Dataset entries →
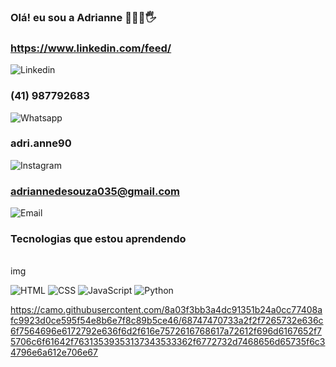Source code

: 
### Olá! eu sou a Adrianne 🤸‍♀️👀🖐


### https://www.linkedin.com/feed/
![Linkedin](https://img.shields.io/badge/LinkedIn-0077B5?style=for-the-badge&logo=linkedin&logoColor=white)

### (41) 987792683
![Whatsapp](https://img.shields.io/badge/WhatsApp-25D366?style=for-the-badge&logo=whatsapp&logoColor=white) 

### adri.anne90
![Instagram](https://img.shields.io/badge/Instagram-E4405F?style=for-the-badge&logo=instagram&logoColor=white)

### adriannedesouza035@gmail.com
![Email](    https://img.shields.io/badge/Gmail-D14836?style=for-the-badge&logo=gmail&logoColor=white) 

### Tecnologias que estou aprendendo

<div style="display:inline block"><br/>
img

</div>

![HTML](https://img.shields.io/badge/HTML-239120?style=for-the-badge&logo=html5&logoColor=white) ![CSS](https://img.shields.io/badge/CSS3-1572B6?style=for-the-badge&logo=css3&logoColor=white) ![JavaScript](https://img.shields.io/badge/JavaScript-F7DF1E?style=for-the-badge&logo=javascript&logoColor=black) ![Python](https://img.shields.io/badge/Python-14354C?style=for-the-badge&logo=python&logoColor=white)

https://camo.githubusercontent.com/8a03f3bb3a4dc91351b24a0cc77408afc9923d0ce595f54e8b6e7f8c89b5ce46/68747470733a2f2f7265732e636c6f7564696e6172792e636f6d2f616e7572616768617a72612f696d6167652f75706c6f61642f76313539353137343533362f6772732d7468656d65735f6c34796e6a612e706e67







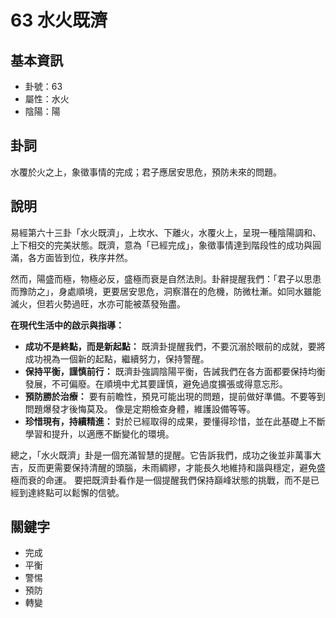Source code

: # 63 水火既濟

## 基本資訊
- 卦號：63
- 屬性：水火
- 陰陽：陽

## 卦詞
水覆於火之上，象徵事情的完成；君子應居安思危，預防未來的問題。

## 說明
易經第六十三卦「水火既濟」，上坎水、下離火，水覆火上，呈現一種陰陽調和、上下相交的完美狀態。既濟，意為「已經完成」，象徵事情達到階段性的成功與圓滿，各方面皆到位，秩序井然。

然而，陽盛而極，物極必反，盛極而衰是自然法則。卦辭提醒我們：「君子以思患而豫防之」，身處順境，更要居安思危，洞察潛在的危機，防微杜漸。如同水雖能滅火，但若火勢過旺，水亦可能被蒸發殆盡。

**在現代生活中的啟示與指導：**

*   **成功不是終點，而是新起點：** 既濟卦提醒我們，不要沉溺於眼前的成就，要將成功視為一個新的起點，繼續努力，保持警醒。
*   **保持平衡，謹慎前行：** 既濟卦強調陰陽平衡，告誡我們在各方面都要保持均衡發展，不可偏廢。在順境中尤其要謹慎，避免過度擴張或得意忘形。
*   **預防勝於治療：** 要有前瞻性，預見可能出現的問題，提前做好準備。不要等到問題爆發才後悔莫及。 像是定期檢查身體，維護設備等等。
*   **珍惜現有，持續精進：** 對於已經取得的成果，要懂得珍惜，並在此基礎上不斷學習和提升，以適應不斷變化的環境。

總之，「水火既濟」卦是一個充滿智慧的提醒。它告訴我們，成功之後並非萬事大吉，反而更需要保持清醒的頭腦，未雨綢繆，才能長久地維持和諧與穩定，避免盛極而衰的命運。 要把既濟卦看作是一個提醒我們保持巔峰狀態的挑戰，而不是已經到達終點可以鬆懈的信號。

## 關鍵字
- 完成
- 平衡
- 警惕
- 預防
- 轉變
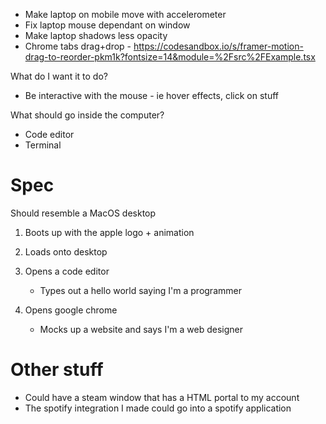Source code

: - Make laptop on mobile move with accelerometer
- Fix laptop mouse dependant on window
- Make laptop shadows less opacity
- Chrome tabs drag+drop - https://codesandbox.io/s/framer-motion-drag-to-reorder-pkm1k?fontsize=14&module=%2Fsrc%2FExample.tsx

What do I want it to do?

- Be interactive with the mouse - ie hover effects, click on stuff

What should go inside the computer?

- Code editor
- Terminal

# Spec

Should resemble a MacOS desktop

1. Boots up with the apple logo + animation
2. Loads onto desktop

3. Opens a code editor

   - Types out a hello world saying I'm a programmer

4. Opens google chrome
   - Mocks up a website and says I'm a web designer

# Other stuff

- Could have a steam window that has a HTML portal to my account
- The spotify integration I made could go into a spotify application
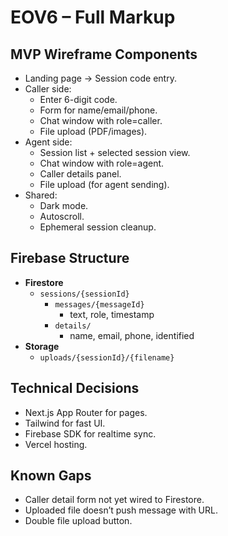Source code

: # EOV6 – Full Markup

## MVP Wireframe Components
- Landing page → Session code entry.
- Caller side:
  - Enter 6-digit code.
  - Form for name/email/phone.
  - Chat window with role=caller.
  - File upload (PDF/images).
- Agent side:
  - Session list + selected session view.
  - Chat window with role=agent.
  - Caller details panel.
  - File upload (for agent sending).
- Shared:
  - Dark mode.
  - Autoscroll.
  - Ephemeral session cleanup.

## Firebase Structure
- **Firestore**
  - `sessions/{sessionId}`
    - `messages/{messageId}`
      - text, role, timestamp
    - `details/`
      - name, email, phone, identified
- **Storage**
  - `uploads/{sessionId}/{filename}`

## Technical Decisions
- Next.js App Router for pages.
- Tailwind for fast UI.
- Firebase SDK for realtime sync.
- Vercel hosting.

## Known Gaps
- Caller detail form not yet wired to Firestore.
- Uploaded file doesn’t push message with URL.
- Double file upload button.


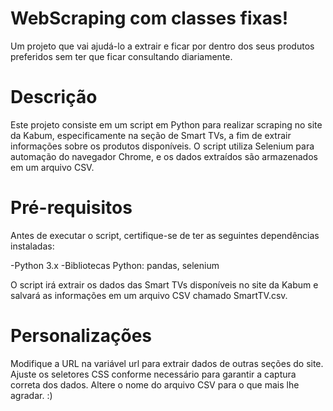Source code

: # WebScraping com classes fixas!
Um projeto que vai ajudá-lo a extrair e ficar por dentro dos seus produtos preferidos sem ter que ficar consultando diariamente.

# Descrição
Este projeto consiste em um script em Python para realizar scraping no site da Kabum, especificamente na seção de Smart TVs, a fim de extrair informações sobre os produtos disponíveis. O script utiliza Selenium para automação do navegador Chrome, e os dados extraídos são armazenados em um arquivo CSV.

# Pré-requisitos
Antes de executar o script, certifique-se de ter as seguintes dependências instaladas:

-Python 3.x
-Bibliotecas Python: pandas, selenium

O script irá extrair os dados das Smart TVs disponíveis no site da Kabum e salvará as informações em um arquivo CSV chamado SmartTV.csv.

# Personalizações
Modifique a URL na variável url para extrair dados de outras seções do site.
Ajuste os seletores CSS conforme necessário para garantir a captura correta dos dados.
Altere o nome do arquivo CSV para o que mais lhe agradar. :)
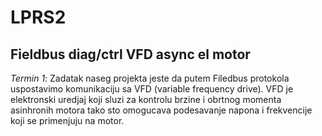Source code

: # LPRS2
## Fieldbus diag/ctrl VFD async el motor

*Termin 1*:
Zadatak naseg projekta jeste da putem Filedbus protokola uspostavimo komunikaciju sa VFD (variable frequency drive). VFD je elektronski uredjaj koji sluzi za kontrolu brzine i obrtnog momenta asinhronih motora tako sto omogucava podesavanje napona i frekvencije koji se primenjuju na motor.

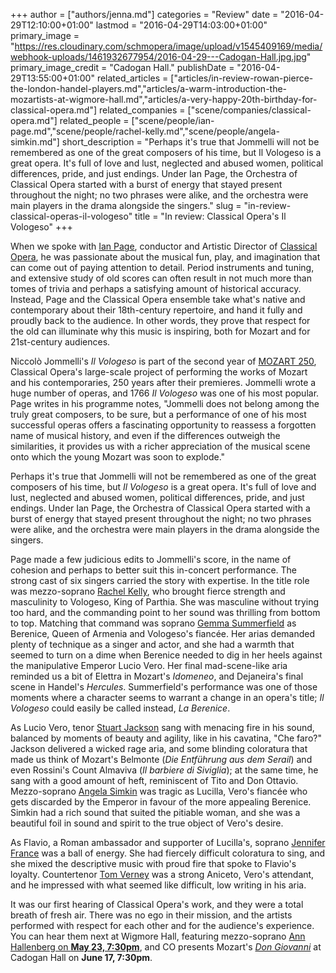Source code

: +++
author = ["authors/jenna.md"]
categories = "Review"
date = "2016-04-29T12:10:00+01:00"
lastmod = "2016-04-29T14:03:00+01:00"
primary_image = "https://res.cloudinary.com/schmopera/image/upload/v1545409169/media/webhook-uploads/1461932677954/2016-04-29---Cadogan-Hall.jpg.jpg"
primary_image_credit = "Cadogan Hall."
publishDate = "2016-04-29T13:55:00+01:00"
related_articles = ["articles/in-review-rowan-pierce-the-london-handel-players.md","articles/a-warm-introduction-the-mozartists-at-wigmore-hall.md","articles/a-very-happy-20th-birthday-for-classical-opera.md"]
related_companies = ["scene/companies/classical-opera.md"]
related_people = ["scene/people/ian-page.md","scene/people/rachel-kelly.md","scene/people/angela-simkin.md"]
short_description = "Perhaps it&#039;s true that Jommelli will not be remembered as one of the great composers of his time, but Il Vologeso is a great opera. It&#039;s full of love and lust, neglected and abused women, political differences, pride, and just endings. Under Ian Page, the Orchestra of Classical Opera started with a burst of energy that stayed present throughout the night; no two phrases were alike, and the orchestra were main players in the drama alongside the singers."
slug = "in-review-classical-operas-il-vologeso"
title = "In review: Classical Opera&#039;s Il Vologeso"
+++

When we spoke with [Ian Page](/ian-page-mozart-imagination/), conductor and Artistic Director of [Classical Opera](/scene/companies/classical-opera/), he was passionate about the musical fun, play, and imagination that can come out of paying attention to detail. Period instruments and tuning, and extensive study of old scores can often result in not much more than tomes of trivia and perhaps a satisfying amount of historical accuracy. Instead, Page and the Classical Opera ensemble take what's native and contemporary about their 18th-century repertoire, and hand it fully and proudly back to the audience. In other words, they prove that respect for the old can illuminate why this music is inspiring, both for Mozart and for 21st-century audiences.

Niccolò Jommelli's *Il Vologeso* is part of the second year of [MOZART 250](http://www.classicalopera.co.uk/mozart-250/), Classical Opera's large-scale project of performing the works of Mozart and his contemporaries, 250 years after their premieres. Jommelli wrote a huge number of operas, and 1766 *Il Vologeso* was one of his most popular. Page writes in his programme notes, "Jommelli does not belong among the truly great composers, to be sure, but a performance of one of his most successful operas offers a fascinating opportunity to reassess a forgotten name of musical history, and even if the differences outweigh the similarities, it provides us with a richer appreciation of the musical scene onto which the young Mozart was soon to explode."

Perhaps it's true that Jommelli will not be remembered as one of the great composers of his time, but *Il Vologeso* is a great opera. It's full of love and lust, neglected and abused women, political differences, pride, and just endings. Under Ian Page, the Orchestra of Classical Opera started with a burst of energy that stayed present throughout the night; no two phrases were alike, and the orchestra were main players in the drama alongside the singers. 

Page made a few judicious edits to Jommelli's score, in the name of cohesion and perhaps to better suit this in-concert performance. The strong cast of six singers carried the story with expertise. In the title role was mezzo-soprano [Rachel Kelly](/scene/people/rachel-kelly/), who brought fierce strength and masculinity to Vologeso, King of Parthia. She was masculine without trying too hard, and the commanding point to her sound was thrilling from bottom to top. Matching that command was soprano [Gemma Summerfield](/scene/people/gemma-summerfield/) as Berenice, Queen of Armenia and Vologeso's fiancée. Her arias demanded plenty of technique as a singer and actor, and she had a warmth that seemed to turn on a dime when Berenice needed to dig in her heels against the manipulative Emperor Lucio Vero. Her final mad-scene-like aria reminded us a bit of Elettra in Mozart's *Idomeneo*, and Dejaneira's final scene in Handel's *Hercules*. Summerfield's performance was one of those moments where a character seems to warrant a change in an opera's title; *Il Vologeso* could easily be called instead, *La Berenice*.

As Lucio Vero, tenor [Stuart Jackson](/scene/people/stuart-jackson/) sang with menacing fire in his sound, balanced by moments of beauty and agility, like in his cavatina, "Che faro?" Jackson delivered a wicked rage aria, and some blinding coloratura that made us think of Mozart's Belmonte (*Die Entführung aus dem Serail*) and even Rossini's Count Almaviva (*Il barbiere di Siviglia*); at the same time, he sang with a good amount of heft, reminiscent of Tito and Don Ottavio. Mezzo-soprano [Angela Simkin](/scene/people/angela-simkin/) was tragic as Lucilla, Vero's fiancée who gets discarded by the Emperor in favour of the more appealing Berenice. Simkin had a rich sound that suited the pitiable woman, and she was a beautiful foil in sound and spirit to the true object of Vero's desire.

As Flavio, a Roman ambassador and supporter of Lucilla's, soprano [Jennifer France](/scene/people/jennifer-france/) was a ball of energy. She had fiercely difficult coloratura to sing, and she mixed the descriptive music with proud fire that spoke to Flavio's loyalty. Countertenor [Tom Verney](/scene/people/tom-verney/) was a strong Aniceto, Vero's attendant, and he impressed with what seemed like difficult, low writing in his aria.

It was our first hearing of Classical Opera's work, and they were a total breath of fresh air. There was no ego in their mission, and the artists performed with respect for each other and for the audience's experience. You can hear them next at Wigmore Hall, featuring mezzo-soprano [Ann Hallenberg on **May 23, 7:30pm**](http://www.classicalopera.co.uk/performances/ann-hallenberg-at-wigmore-hall/), and CO presents Mozart's [*Don Giovanni*](http://www.classicalopera.co.uk/performances/don-giovanni/?content=intro) at Cadogan Hall on **June 17, 7:30pm**.

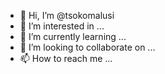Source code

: - 👋 Hi, I’m @tsokomalusi
- 👀 I’m interested in ...
- 🌱 I’m currently learning ...
- 💞️ I’m looking to collaborate on ...
- 📫 How to reach me ...

<!---
tsokomalusi/tsokomalusi is a ✨ special ✨ repository because its `README.md` (this file) appears on your GitHub profile.
You can click the Preview link to take a look at your changes.
--->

Assignment →
Return only the lines between the one holding "- name, email, phone, identified" and the one holding "- Caller detail form", inclusive, exactly as they appear above.

Response box →
      - name, email, phone, identified
- **Storage**
  - `uploads/{sessionId}/{filename}`

## Technical Decisions
- Next.js App Router for pages.
- Tailwind for fast UI.
- Firebase SDK for realtime sync.
- Vercel hosting.

## Known Gaps
- Caller detail form not yet wired to Firestore.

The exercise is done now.